= DIRECTIONS =
Some lines hold the string "prometheus". Copy all of them from the material that follows.

(INFORMATION SUPPLIED begins)

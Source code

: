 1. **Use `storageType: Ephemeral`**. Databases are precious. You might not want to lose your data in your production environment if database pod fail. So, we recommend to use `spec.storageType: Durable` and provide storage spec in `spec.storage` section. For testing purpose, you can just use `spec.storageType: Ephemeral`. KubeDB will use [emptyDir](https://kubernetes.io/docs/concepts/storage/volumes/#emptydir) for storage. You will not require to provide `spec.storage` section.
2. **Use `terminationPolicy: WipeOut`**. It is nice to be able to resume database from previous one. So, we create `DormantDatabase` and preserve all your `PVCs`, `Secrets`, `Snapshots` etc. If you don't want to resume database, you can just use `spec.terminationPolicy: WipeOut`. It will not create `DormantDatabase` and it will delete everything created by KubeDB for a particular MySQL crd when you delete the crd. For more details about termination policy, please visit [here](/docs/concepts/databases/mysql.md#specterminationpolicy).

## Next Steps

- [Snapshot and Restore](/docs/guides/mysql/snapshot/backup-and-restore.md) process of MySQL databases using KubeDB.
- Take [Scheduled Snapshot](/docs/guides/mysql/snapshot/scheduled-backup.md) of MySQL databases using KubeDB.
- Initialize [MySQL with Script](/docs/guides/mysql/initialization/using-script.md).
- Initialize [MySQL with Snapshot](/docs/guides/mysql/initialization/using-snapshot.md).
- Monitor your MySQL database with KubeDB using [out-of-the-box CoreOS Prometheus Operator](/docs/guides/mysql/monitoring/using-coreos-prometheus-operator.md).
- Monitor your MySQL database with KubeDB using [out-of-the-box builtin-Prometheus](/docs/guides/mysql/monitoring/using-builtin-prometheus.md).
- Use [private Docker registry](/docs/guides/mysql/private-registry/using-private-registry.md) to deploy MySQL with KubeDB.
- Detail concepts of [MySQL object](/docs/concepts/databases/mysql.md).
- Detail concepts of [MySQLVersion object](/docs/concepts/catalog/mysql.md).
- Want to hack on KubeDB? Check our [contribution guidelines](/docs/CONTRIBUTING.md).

(INFORMATION SUPPLIED ends)

= RESPONSE BOX =
- Monitor your MySQL database with KubeDB using [out-of-the-box CoreOS Prometheus Operator](/docs/guides/mysql/monitoring/using-coreos-prometheus-operator.md).
- Monitor your MySQL database with KubeDB using [out-of-the-box builtin-Prometheus](/docs/guides/mysql/monitoring/using-builtin-prometheus.md).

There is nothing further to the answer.